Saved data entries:
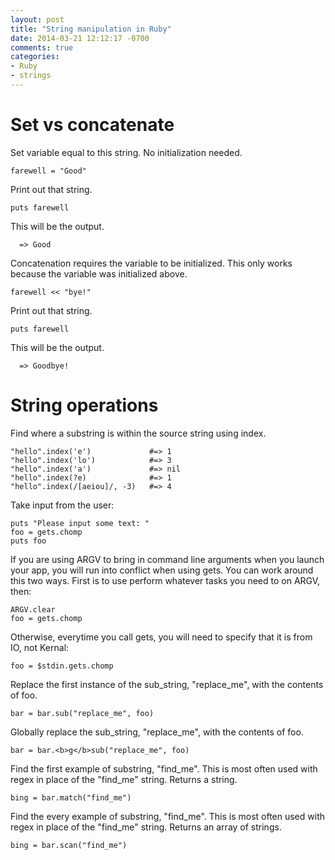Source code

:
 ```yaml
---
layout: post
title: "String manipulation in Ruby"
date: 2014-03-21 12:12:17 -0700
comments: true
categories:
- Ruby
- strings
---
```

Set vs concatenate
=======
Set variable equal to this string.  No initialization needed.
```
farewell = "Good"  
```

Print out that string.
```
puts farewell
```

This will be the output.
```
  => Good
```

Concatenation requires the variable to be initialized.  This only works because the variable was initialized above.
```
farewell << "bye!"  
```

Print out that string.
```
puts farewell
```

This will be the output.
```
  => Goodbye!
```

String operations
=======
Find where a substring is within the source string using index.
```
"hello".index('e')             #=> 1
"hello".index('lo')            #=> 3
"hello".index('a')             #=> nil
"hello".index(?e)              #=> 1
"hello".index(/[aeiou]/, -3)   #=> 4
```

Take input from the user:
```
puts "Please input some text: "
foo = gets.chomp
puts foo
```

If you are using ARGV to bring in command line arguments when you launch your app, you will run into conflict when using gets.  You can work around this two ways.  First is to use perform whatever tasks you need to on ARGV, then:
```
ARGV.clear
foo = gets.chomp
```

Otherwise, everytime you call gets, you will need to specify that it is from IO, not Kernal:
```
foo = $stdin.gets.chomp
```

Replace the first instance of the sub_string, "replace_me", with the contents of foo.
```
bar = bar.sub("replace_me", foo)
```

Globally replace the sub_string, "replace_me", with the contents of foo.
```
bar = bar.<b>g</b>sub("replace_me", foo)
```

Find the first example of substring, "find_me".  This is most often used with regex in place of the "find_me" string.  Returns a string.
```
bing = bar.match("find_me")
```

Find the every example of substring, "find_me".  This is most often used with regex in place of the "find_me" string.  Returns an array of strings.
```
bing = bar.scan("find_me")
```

• What to produce:
In the data above, each line holding "substring" is to be found and copied.

• Response area:
Find where a substring is within the source string using index.
Find the first example of substring, "find_me".  This is most often used with regex in place of the "find_me" string.  Returns a string.
Find the every example of substring, "find_me".  This is most often used with regex in place of the "find_me" string.  Returns an array of strings.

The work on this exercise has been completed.